En fait, il n’a échappé à personne, encore moins aux opérateurs économiques et aux spécialistes de la trésorerie, que le débat sur la ‘roupie forte’ a connu une accélération médiatique à quelques jours de la réunion du Monetary Policy Committee (MPC) prévue ce matin, comme par hasard... Simple coïncidence ou volonté délibérée d’exercer une pression sur les membres du comité pour les faire danser sur la même musique que les exportateurs ?
À voir de plus près, il y a visiblement de la surenchère dans la démarche de Business Mauritius/MEXA. En brandissant la menace de délocalisation et d’un manque à gagner de Rs 3 milliards sur les recettes d’exportation en raison de la roupie forte, des exportateurs tentent visiblement de forcer la main aux autorités pour trouver une solution à leur problème de compétitivité. La solution, selon eux, est celle d’une nouvelle politique monétaire pour ralentir le taux de change défavorable de la roupie face aux principales devises étrangères. En clair, les exportateurs demandent tout bonnement une dépréciation de la roupie, celle-ci s’étant, selon un ‘Position Paper’ de la MEXA, fortement appréciée globalement vis-à-vis du dollar, de la livre et de l’euro, à hauteur de 31 % de juin 2016 à août 2017.

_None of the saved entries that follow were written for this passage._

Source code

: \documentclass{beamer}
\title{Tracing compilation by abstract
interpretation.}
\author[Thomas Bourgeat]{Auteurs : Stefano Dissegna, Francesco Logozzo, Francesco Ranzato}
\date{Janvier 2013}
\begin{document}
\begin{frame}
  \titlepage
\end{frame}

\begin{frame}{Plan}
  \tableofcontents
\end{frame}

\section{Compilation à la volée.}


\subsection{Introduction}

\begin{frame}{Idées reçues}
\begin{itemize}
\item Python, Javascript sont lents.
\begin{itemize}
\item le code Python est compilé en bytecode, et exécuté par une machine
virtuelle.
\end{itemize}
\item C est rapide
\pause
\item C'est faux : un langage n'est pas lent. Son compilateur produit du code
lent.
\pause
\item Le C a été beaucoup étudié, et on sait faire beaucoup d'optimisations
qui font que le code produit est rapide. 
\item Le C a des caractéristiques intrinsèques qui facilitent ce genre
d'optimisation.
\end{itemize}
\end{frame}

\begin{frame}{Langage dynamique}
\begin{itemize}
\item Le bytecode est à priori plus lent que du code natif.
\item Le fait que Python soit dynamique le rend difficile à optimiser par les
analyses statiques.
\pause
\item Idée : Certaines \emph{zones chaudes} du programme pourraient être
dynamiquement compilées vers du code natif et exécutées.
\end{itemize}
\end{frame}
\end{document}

Sans le dire ouvertement, les exportateurs réclament ni plus ni moins une baisse du taux Repo qui, à 4 %, est déjà bas et ce, depuis une quinzaine de mois. Un message que le gouverneur de la Banque de Maurice, Ramesh Basant Roi, a manifestement bien reçu. Celui-ci, qui présidera aujourd’hui sa dernière réunion – son contrat à ce poste ne devant pas être renouvelé, à en croire l’entourage du bureau du Premier ministre –, sera-t-il tenté de franchir la ligne jusqu’à répondre positivement aux attentes des exportateurs en procédant à une baisse du taux directeur ?
S’il cédait à cette exigence, cette posture n’étonnerait personne vu que, depuis son installation au 18e étage de BoM Tower, Basant Roi a habitué les opérateurs économiques à une politique délibérée du glissement de la roupie en intervenant massivement sur le marché du Forex, en achetant notamment des billets verts plus cher mais aussi en baissant le Repo Rate à deux reprises (novembre 2015 et juillet 2016) et en le gardant inchangé durant la totalité de son mandat.
Sans doute faudra-t-il chercher ailleurs et les spécialistes financiers ont raison de ne pas mettre tous les péchés d’Israël sur la tête du locataire de la BoM. À 4 % le Key Repo Rate, le loyer de l’argent, reste relativement faible et les baisses successives de ce taux, ces dernières années, n’ont pas incité davantage les opérateurs à emprunter du circuit bancaire pour investir. Du coup, l’excès de liquidités, estimé à Rs 13 milliards, est source d’inquiétudes pour la Banque de Maurice depuis presque une décennie maintenant.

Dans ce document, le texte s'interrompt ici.